Home Health & Hospice Week

Survey & Certification:

COURT SHOOTS DOWN BID FOR OUTSIDE REVIEW OF SURVEYS

You're stuck with your survey report.

An Indiana home health agency's attempt to secure an unbiased review of state survey reports has hit a brick wall.

Advantage Home Health Care Inc. in Indianapolis filed suit seeking a third-party review of its 2001 state survey report and actually won a favorable decision from a state appeals court. But the Indiana Supreme Court reversed that ruling in a decision issued June 22, Advantage Home Health Care, Inc. v. Indiana State Department of Health (No. 18S02-0405-CV-198).

Advantage argued that under a state law, the survey report counts as an "order" and thus should be subject to third-party review. The report is an order because the agency has to complete a plan of correction in response to it, the agency said.

The Supreme Court actually reversed the appeals court decision on jurisdictional grounds, saying that Advantage hadn't exhausted its administrative remedies before filing suit. Nevertheless, the court discussed the agency's arguments and concluded that the survey report does not count as an order under state law.

The state argued that the survey report wasn't an order because it was an investigation, says Robert Markette, attorney with Indianapolis-based Gilliland & Caudill, who represented Advantage in the case. And investigations aren't appealable under state law.

"At some point an investigation has to end," Markette protests. Although Markette disagrees with both the jurisdictional decision and the reasoning the Supreme Court offered on the order status, the highest state court is the end of the line for this case, he tells Eli.

Because the state Supreme Court ruled only on the jurisdictional grounds, a health care provider may take up the issue again in a future lawsuit, Markette says.

But Indiana providers may have to turn to the state legislative system to get satisfaction in securing unbiased reviews of their state surveys. Lawmaker intervention is a long shot, however, because of the fear of associated costs for appeals.

Plan of Correction, Exit Conference Best Bets

Most state courts would probably issue decisions similar to this one, predicts attorney Deborah Randall with Arent Fox in Washington, DC.
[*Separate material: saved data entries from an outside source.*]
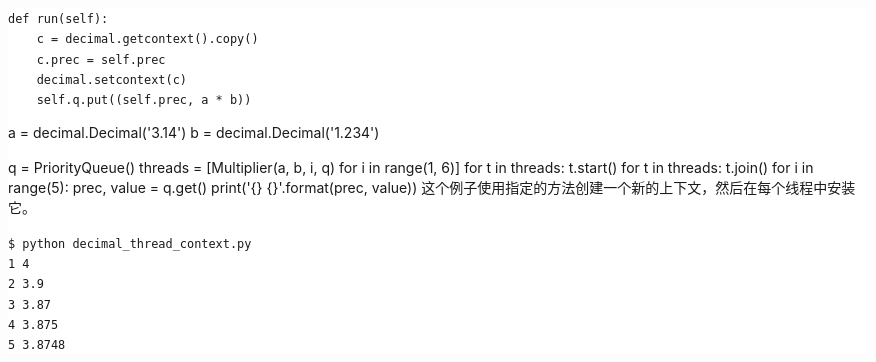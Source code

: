     def run(self):
        c = decimal.getcontext().copy()
        c.prec = self.prec
        decimal.setcontext(c)
        self.q.put((self.prec, a * b))


a = decimal.Decimal('3.14')
b = decimal.Decimal('1.234')

q = PriorityQueue()
threads = [Multiplier(a, b, i, q) for i in range(1, 6)]
for t in threads:
    t.start()
for t in threads:
    t.join()
for i in range(5):
    prec, value = q.get()
    print('{} {}'.format(prec, value))</pre></code>
这个例子使用指定的方法创建一个新的上下文，然后在每个线程中安装它。
<pre><code>$ python decimal_thread_context.py
1 4
2 3.9
3 3.87
4 3.875
5 3.8748</pre></code>


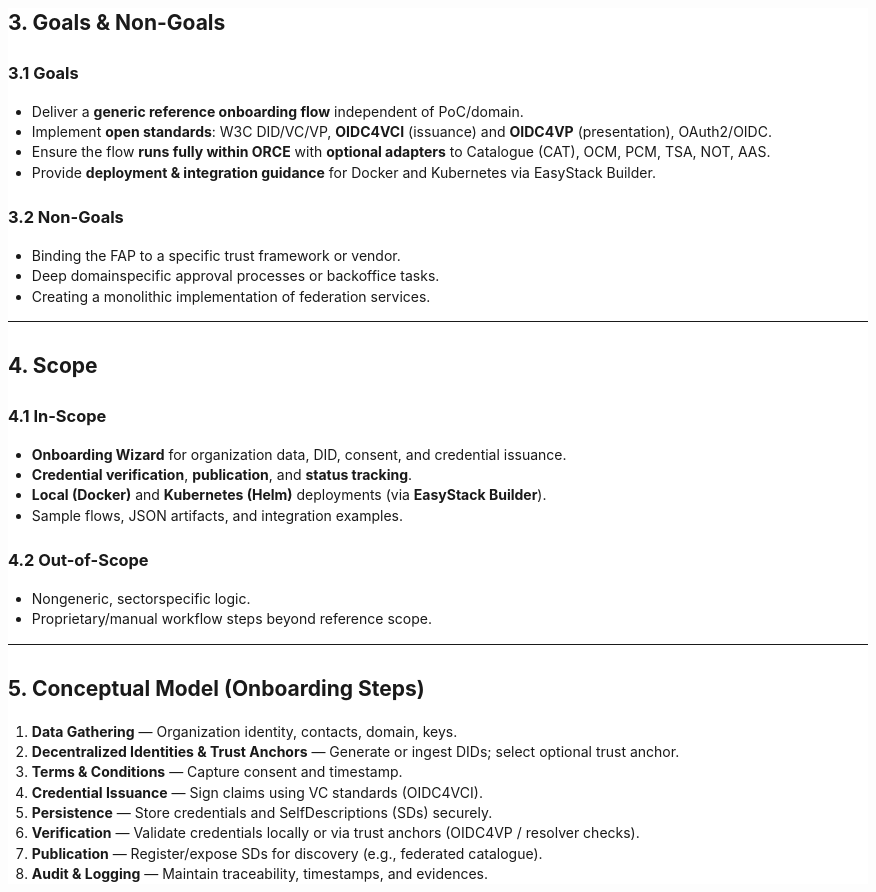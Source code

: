

## 3. Goals & Non-Goals



### 3.1 Goals

- Deliver a **generic reference onboarding flow** independent of PoC/domain.  
- Implement **open standards**: W3C DID/VC/VP, **OIDC4VCI** (issuance) and **OIDC4VP** (presentation), OAuth2/OIDC.  
- Ensure the flow **runs fully within ORCE** with **optional adapters** to Catalogue (CAT), OCM, PCM, TSA, NOT, AAS.  
- Provide **deployment & integration guidance** for Docker and Kubernetes via EasyStack Builder.



### 3.2 Non-Goals

- Binding the FAP to a specific trust framework or vendor.  
- Deep domainspecific approval processes or backoffice tasks.  
- Creating a monolithic implementation of federation services.



---



## 4. Scope



### 4.1 In-Scope

- **Onboarding Wizard** for organization data, DID, consent, and credential issuance.  
- **Credential verification**, **publication**, and **status tracking**.  
- **Local (Docker)** and **Kubernetes (Helm)** deployments (via **EasyStack Builder**).  
- Sample flows, JSON artifacts, and integration examples.



### 4.2 Out-of-Scope

- Nongeneric, sectorspecific logic.  
- Proprietary/manual workflow steps beyond reference scope.



---



## 5. Conceptual Model (Onboarding Steps)

1. **Data Gathering** — Organization identity, contacts, domain, keys.  
2. **Decentralized Identities & Trust Anchors** — Generate or ingest DIDs; select optional trust anchor.  
3. **Terms & Conditions** — Capture consent and timestamp.  
4. **Credential Issuance** — Sign claims using VC standards (OIDC4VCI).  
5. **Persistence** — Store credentials and SelfDescriptions (SDs) securely.  
6. **Verification** — Validate credentials locally or via trust anchors (OIDC4VP / resolver checks).  
7. **Publication** — Register/expose SDs for discovery (e.g., federated catalogue).  
8. **Audit & Logging** — Maintain traceability, timestamps, and evidences.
"I am not surprised," agrees attorney Liz Pearson with Pearson & Bernard in Covington, KY.

Generally, HHAs can appeal surveys only if the state tries to close you down, Randall points out.

Indiana does have an informal dispute resolution (IDR) process if you disagree with your survey, but the reviewers are the higher-ups in the Department of Health - basically your surveyors' bosses, Markette says. Because a third party doesn't conduct the IDR process, it's not unbiased, he maintains.

Unless the state takes drastic measures, the most you can usually do is try to state your opposition to the survey findings within your plan of correction, although you then risk the state rejecting the plan, Randall suggests. Or you can try to have a meaningful exit conference where you submit evidence to change surveyors' minds, she adds.

In extremely egregious cases, Randall has taken concerns to the state attorney general or to the Centers for Medicare & Medicaid Services central office, she relates.

Note: The court decision is online at
www.in.gov/judiciary/opinions/pdf/06220502rts.pdf.